__Dataset entries__.

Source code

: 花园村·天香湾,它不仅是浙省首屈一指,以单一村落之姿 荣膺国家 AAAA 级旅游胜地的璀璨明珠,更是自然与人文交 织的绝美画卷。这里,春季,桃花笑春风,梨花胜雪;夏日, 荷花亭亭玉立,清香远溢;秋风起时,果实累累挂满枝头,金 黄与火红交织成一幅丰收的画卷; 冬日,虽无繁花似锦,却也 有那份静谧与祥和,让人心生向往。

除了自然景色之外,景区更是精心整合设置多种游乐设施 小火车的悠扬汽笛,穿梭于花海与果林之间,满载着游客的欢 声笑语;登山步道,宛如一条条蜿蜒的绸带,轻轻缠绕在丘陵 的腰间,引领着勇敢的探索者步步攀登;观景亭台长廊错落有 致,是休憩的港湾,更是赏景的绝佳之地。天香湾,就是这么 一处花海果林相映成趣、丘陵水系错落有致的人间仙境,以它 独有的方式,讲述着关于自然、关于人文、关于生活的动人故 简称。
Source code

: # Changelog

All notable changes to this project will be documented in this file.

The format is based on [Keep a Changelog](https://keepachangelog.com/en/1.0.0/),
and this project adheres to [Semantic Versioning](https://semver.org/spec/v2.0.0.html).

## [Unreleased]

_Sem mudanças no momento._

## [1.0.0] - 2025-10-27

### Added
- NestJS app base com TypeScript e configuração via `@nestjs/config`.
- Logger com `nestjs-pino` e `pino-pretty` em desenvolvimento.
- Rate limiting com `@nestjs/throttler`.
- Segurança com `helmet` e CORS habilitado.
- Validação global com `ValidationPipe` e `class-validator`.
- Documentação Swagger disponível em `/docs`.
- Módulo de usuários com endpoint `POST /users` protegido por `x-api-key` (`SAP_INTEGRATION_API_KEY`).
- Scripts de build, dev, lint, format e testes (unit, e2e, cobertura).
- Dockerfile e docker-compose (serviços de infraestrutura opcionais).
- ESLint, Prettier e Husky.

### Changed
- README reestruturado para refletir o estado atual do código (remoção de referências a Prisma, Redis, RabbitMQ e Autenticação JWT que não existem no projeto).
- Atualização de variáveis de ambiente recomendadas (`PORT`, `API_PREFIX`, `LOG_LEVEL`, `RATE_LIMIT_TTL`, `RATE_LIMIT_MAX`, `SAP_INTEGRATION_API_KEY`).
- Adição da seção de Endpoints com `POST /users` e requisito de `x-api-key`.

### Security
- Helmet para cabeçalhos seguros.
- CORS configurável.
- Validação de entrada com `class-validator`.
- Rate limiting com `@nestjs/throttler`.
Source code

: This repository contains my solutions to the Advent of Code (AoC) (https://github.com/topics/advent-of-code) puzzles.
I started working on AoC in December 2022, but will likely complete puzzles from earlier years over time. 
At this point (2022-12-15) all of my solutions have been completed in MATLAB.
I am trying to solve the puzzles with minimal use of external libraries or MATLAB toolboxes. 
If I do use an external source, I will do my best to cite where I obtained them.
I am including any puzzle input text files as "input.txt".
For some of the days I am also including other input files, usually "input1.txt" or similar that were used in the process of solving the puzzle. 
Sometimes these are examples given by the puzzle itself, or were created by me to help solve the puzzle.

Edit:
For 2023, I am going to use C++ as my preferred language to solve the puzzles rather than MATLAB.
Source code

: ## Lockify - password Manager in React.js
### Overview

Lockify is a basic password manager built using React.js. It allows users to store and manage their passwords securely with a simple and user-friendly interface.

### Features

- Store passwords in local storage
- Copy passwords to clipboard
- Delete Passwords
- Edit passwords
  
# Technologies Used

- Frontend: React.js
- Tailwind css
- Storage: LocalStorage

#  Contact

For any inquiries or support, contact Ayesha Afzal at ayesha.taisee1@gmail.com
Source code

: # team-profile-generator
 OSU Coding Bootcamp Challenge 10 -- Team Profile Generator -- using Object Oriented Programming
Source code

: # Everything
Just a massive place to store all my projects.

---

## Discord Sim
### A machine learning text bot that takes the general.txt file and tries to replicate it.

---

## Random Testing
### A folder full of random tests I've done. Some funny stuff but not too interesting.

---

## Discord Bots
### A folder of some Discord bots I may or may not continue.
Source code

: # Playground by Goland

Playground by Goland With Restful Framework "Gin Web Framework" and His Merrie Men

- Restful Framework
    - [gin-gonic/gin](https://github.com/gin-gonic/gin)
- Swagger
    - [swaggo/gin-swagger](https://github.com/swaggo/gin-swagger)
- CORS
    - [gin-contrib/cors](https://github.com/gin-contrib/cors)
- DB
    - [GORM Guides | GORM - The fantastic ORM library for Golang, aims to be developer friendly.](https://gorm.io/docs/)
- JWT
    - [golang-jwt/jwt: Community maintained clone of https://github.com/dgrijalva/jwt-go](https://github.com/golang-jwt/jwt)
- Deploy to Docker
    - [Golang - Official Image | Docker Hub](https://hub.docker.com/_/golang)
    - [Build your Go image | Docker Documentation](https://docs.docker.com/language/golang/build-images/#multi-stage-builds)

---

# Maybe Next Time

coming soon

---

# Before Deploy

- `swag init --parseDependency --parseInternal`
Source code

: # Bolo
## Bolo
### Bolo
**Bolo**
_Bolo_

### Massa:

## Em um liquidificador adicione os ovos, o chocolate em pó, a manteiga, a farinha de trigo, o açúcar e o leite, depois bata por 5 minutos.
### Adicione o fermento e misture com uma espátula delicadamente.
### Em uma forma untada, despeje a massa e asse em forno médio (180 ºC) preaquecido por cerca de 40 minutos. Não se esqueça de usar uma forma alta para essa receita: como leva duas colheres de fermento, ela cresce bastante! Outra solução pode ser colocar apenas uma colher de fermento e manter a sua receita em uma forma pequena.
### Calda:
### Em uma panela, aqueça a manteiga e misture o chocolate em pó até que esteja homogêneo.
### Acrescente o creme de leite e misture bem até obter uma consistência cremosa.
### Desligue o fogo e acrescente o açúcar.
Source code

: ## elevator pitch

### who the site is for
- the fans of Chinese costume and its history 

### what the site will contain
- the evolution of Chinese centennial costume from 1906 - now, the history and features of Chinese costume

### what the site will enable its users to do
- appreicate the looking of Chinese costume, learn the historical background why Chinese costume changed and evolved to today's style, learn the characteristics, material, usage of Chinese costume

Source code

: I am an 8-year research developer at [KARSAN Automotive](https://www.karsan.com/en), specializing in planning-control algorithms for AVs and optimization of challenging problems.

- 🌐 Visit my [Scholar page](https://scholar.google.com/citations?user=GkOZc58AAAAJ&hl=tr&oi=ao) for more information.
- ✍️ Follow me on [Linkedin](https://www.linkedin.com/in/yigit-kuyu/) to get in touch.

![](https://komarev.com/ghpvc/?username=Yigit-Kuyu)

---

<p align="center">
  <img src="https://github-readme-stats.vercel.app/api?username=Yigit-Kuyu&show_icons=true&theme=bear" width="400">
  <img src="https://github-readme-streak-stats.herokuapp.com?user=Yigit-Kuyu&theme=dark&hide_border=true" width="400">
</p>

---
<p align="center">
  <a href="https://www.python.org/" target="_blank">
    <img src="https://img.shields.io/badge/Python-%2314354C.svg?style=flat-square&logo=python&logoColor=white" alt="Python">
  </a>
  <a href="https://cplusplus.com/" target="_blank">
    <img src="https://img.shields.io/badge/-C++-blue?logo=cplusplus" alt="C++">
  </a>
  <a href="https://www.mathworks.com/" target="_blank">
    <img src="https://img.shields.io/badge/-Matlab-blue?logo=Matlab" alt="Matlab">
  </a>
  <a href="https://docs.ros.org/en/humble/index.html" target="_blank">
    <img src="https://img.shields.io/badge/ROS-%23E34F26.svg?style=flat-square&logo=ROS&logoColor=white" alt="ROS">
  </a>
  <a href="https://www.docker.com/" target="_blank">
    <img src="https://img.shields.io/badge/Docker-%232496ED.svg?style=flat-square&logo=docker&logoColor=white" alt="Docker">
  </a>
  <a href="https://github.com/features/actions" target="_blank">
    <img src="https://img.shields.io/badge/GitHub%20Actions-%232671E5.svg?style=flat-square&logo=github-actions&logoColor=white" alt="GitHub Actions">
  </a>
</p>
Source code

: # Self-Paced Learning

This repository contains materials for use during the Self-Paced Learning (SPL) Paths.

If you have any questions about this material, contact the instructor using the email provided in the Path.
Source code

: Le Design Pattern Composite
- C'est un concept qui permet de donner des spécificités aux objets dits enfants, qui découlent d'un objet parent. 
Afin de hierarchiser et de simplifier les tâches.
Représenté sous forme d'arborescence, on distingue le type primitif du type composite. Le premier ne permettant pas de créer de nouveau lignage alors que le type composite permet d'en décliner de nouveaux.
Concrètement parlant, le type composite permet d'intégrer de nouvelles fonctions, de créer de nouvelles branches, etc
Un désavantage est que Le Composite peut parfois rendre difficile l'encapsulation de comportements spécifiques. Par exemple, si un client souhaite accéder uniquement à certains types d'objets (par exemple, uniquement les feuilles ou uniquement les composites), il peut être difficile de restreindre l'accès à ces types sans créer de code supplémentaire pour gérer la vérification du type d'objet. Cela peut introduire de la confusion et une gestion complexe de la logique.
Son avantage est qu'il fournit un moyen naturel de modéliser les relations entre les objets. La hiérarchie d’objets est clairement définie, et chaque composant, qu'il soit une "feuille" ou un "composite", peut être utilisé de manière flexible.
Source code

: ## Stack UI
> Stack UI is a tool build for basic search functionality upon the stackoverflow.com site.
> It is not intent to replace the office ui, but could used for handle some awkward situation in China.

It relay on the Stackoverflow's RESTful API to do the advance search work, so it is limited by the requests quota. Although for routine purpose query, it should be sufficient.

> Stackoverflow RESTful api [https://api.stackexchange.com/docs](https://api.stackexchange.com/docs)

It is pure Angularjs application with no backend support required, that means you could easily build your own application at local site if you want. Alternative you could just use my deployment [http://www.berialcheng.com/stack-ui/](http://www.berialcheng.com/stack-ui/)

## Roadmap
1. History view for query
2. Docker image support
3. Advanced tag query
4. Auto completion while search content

__TASK TO CARRY OUT__. Reproduce the lines above, beginning at the line with "## Em um liquidificador" and stopping after the line with "### Adicione o", exactly as they are.

__SOLUTION TO THE EXERCISE__.
## Em um liquidificador adicione os ovos, o chocolate em pó, a manteiga, a farinha de trigo, o açúcar e o leite, depois bata por 5 minutos.
### Adicione o fermento e misture com uma espátula delicadamente.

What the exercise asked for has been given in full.